▶ [LISTED RECORDS]:

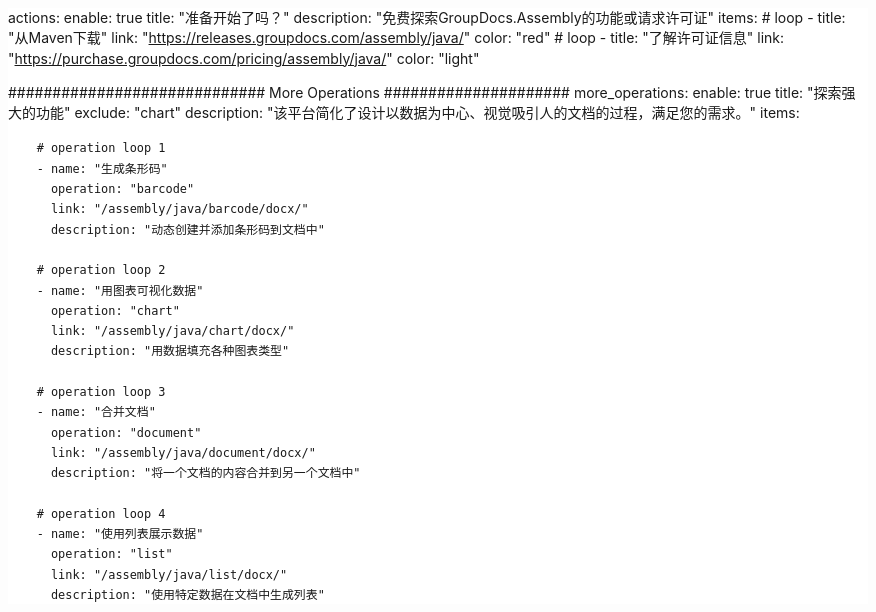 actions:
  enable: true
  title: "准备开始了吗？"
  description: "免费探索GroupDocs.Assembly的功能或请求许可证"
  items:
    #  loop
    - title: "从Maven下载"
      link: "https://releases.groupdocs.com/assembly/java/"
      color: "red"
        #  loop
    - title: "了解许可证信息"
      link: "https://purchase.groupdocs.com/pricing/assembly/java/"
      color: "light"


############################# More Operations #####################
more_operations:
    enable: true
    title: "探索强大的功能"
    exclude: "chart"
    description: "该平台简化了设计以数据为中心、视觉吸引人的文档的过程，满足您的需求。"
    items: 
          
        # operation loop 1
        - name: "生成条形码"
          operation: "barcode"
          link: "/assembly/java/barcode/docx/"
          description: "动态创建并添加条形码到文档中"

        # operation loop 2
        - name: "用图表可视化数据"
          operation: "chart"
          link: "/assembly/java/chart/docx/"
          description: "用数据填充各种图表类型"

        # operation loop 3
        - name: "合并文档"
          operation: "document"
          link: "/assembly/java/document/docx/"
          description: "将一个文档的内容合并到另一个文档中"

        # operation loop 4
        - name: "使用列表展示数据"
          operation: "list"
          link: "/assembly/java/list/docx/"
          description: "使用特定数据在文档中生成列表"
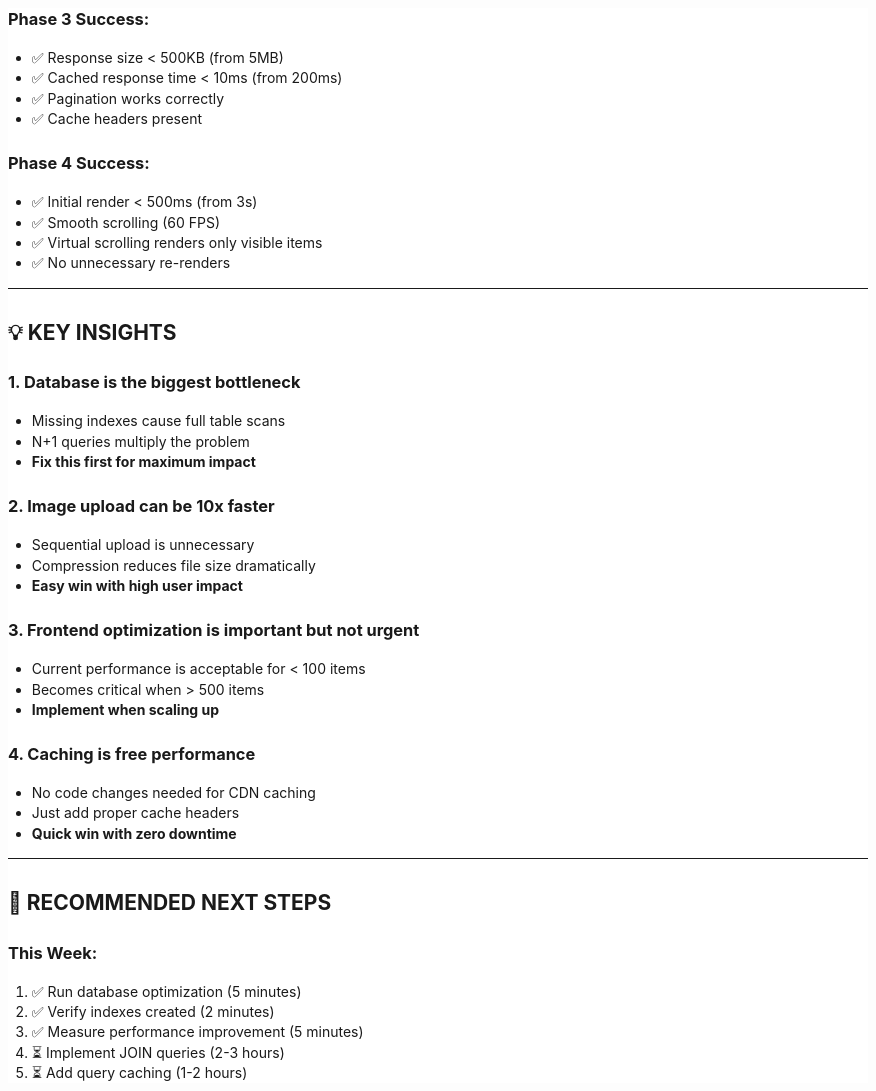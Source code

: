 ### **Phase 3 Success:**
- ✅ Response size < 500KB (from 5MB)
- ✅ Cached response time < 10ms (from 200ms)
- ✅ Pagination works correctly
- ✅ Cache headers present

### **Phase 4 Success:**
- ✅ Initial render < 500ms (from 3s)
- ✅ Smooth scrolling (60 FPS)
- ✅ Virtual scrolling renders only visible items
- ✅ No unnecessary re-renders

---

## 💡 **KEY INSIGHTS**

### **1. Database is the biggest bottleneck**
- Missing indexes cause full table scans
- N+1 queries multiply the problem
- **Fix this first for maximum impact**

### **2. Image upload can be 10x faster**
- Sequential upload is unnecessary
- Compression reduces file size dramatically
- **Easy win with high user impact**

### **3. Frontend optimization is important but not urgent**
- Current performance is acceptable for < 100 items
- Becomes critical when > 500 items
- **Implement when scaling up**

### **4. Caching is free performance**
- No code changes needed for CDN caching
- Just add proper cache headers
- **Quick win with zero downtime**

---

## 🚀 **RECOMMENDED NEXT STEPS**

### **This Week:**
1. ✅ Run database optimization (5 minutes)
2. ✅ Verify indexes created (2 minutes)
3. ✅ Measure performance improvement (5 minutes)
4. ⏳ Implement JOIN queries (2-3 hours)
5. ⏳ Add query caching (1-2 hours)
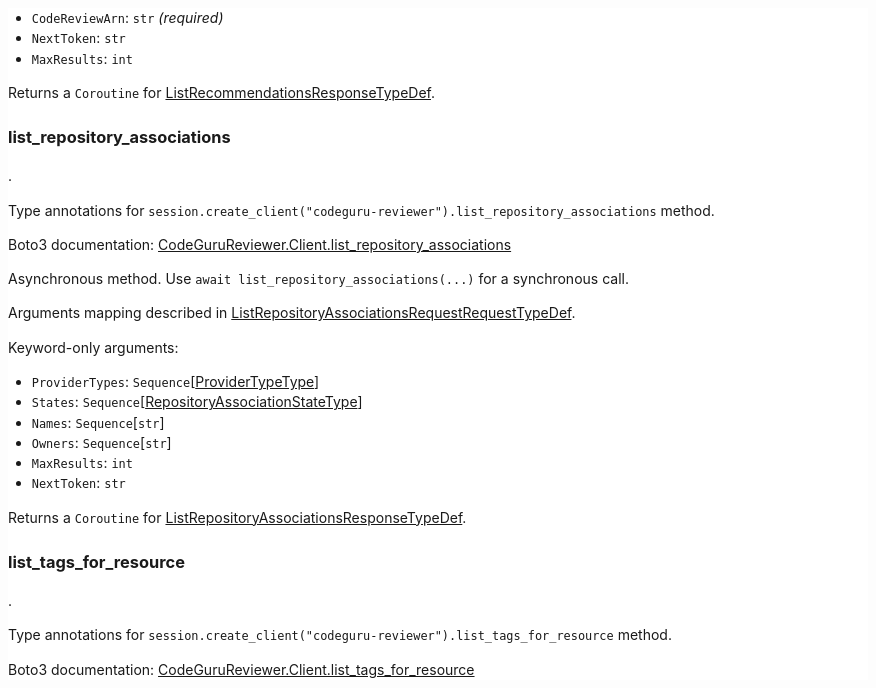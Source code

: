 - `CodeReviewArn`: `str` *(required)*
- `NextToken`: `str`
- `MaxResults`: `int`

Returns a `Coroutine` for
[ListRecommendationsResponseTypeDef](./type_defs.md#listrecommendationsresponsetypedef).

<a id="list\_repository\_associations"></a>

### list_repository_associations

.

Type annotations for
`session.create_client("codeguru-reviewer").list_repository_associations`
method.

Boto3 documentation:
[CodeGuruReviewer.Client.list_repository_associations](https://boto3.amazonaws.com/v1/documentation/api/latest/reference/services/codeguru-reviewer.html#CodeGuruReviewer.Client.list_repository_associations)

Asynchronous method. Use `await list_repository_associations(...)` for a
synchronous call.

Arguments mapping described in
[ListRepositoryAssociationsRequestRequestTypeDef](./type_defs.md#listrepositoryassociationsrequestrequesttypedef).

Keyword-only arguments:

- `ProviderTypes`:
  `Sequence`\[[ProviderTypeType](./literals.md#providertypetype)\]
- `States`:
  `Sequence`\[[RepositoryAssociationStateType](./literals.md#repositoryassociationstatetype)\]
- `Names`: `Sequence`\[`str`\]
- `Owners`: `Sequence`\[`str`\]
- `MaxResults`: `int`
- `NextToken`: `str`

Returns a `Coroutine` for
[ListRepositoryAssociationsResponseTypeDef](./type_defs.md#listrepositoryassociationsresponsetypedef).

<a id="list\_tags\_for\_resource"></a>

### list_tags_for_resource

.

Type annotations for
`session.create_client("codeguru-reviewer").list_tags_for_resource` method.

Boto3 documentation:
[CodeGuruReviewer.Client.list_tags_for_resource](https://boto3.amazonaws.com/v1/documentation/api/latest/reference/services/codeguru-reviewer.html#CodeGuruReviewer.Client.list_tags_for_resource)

▶ [WORK ITEM]: An exact reprint of the records above is required, with all pictures left out.

▶ [RESPONSE]:
 actions:
  enable: true
  title: "准备开始了吗？"
  description: "免费探索GroupDocs.Assembly的功能或请求许可证"
  items:
    #  loop
    - title: "从Maven下载"
      link: "https://releases.groupdocs.com/assembly/java/"
      color: "red"
        #  loop
    - title: "了解许可证信息"
      link: "https://purchase.groupdocs.com/pricing/assembly/java/"
      color: "light"


############################# More Operations #####################
more_operations:
    enable: true
    title: "探索强大的功能"
    exclude: "chart"
    description: "该平台简化了设计以数据为中心、视觉吸引人的文档的过程，满足您的需求。"
    items: 
          
        # operation loop 1
        - name: "生成条形码"
          operation: "barcode"
          link: "/assembly/java/barcode/docx/"
          description: "动态创建并添加条形码到文档中"

        # operation loop 2
        - name: "用图表可视化数据"
          operation: "chart"
          link: "/assembly/java/chart/docx/"
          description: "用数据填充各种图表类型"

        # operation loop 3
        - name: "合并文档"
          operation: "document"
          link: "/assembly/java/document/docx/"
          description: "将一个文档的内容合并到另一个文档中"

        # operation loop 4
        - name: "使用列表展示数据"
          operation: "list"
          link: "/assembly/java/list/docx/"
          description: "使用特定数据在文档中生成列表"
Source code

: ### **Phase 3 Success:**
- ✅ Response size < 500KB (from 5MB)
- ✅ Cached response time < 10ms (from 200ms)
- ✅ Pagination works correctly
- ✅ Cache headers present

### **Phase 4 Success:**
- ✅ Initial render < 500ms (from 3s)
- ✅ Smooth scrolling (60 FPS)
- ✅ Virtual scrolling renders only visible items
- ✅ No unnecessary re-renders

---

## 💡 **KEY INSIGHTS**

### **1. Database is the biggest bottleneck**
- Missing indexes cause full table scans
- N+1 queries multiply the problem
- **Fix this first for maximum impact**

### **2. Image upload can be 10x faster**
- Sequential upload is unnecessary
- Compression reduces file size dramatically
- **Easy win with high user impact**

### **3. Frontend optimization is important but not urgent**
- Current performance is acceptable for < 100 items
- Becomes critical when > 500 items
- **Implement when scaling up**

### **4. Caching is free performance**
- No code changes needed for CDN caching
- Just add proper cache headers
- **Quick win with zero downtime**

---

## 🚀 **RECOMMENDED NEXT STEPS**

### **This Week:**
1. ✅ Run database optimization (5 minutes)
2. ✅ Verify indexes created (2 minutes)
3. ✅ Measure performance improvement (5 minutes)
4. ⏳ Implement JOIN queries (2-3 hours)
5. ⏳ Add query caching (1-2 hours)
Source code

: - `CodeReviewArn`: `str` *(required)*
- `NextToken`: `str`
- `MaxResults`: `int`

Returns a `Coroutine` for
[ListRecommendationsResponseTypeDef](./type_defs.md#listrecommendationsresponsetypedef).

<a id="list\_repository\_associations"></a>

### list_repository_associations

.

Type annotations for
`session.create_client("codeguru-reviewer").list_repository_associations`
method.

Boto3 documentation:
[CodeGuruReviewer.Client.list_repository_associations](https://boto3.amazonaws.com/v1/documentation/api/latest/reference/services/codeguru-reviewer.html#CodeGuruReviewer.Client.list_repository_associations)

Asynchronous method. Use `await list_repository_associations(...)` for a
synchronous call.

Arguments mapping described in
[ListRepositoryAssociationsRequestRequestTypeDef](./type_defs.md#listrepositoryassociationsrequestrequesttypedef).

Keyword-only arguments:

- `ProviderTypes`:
  `Sequence`\[[ProviderTypeType](./literals.md#providertypetype)\]
- `States`:
  `Sequence`\[[RepositoryAssociationStateType](./literals.md#repositoryassociationstatetype)\]
- `Names`: `Sequence`\[`str`\]
- `Owners`: `Sequence`\[`str`\]
- `MaxResults`: `int`
- `NextToken`: `str`

Returns a `Coroutine` for
[ListRepositoryAssociationsResponseTypeDef](./type_defs.md#listrepositoryassociationsresponsetypedef).

<a id="list\_tags\_for\_resource"></a>

### list_tags_for_resource

.

Type annotations for
`session.create_client("codeguru-reviewer").list_tags_for_resource` method.

Boto3 documentation:
[CodeGuruReviewer.Client.list_tags_for_resource](https://boto3.amazonaws.com/v1/documentation/api/latest/reference/services/codeguru-reviewer.html#CodeGuruReviewer.Client.list_tags_for_resource)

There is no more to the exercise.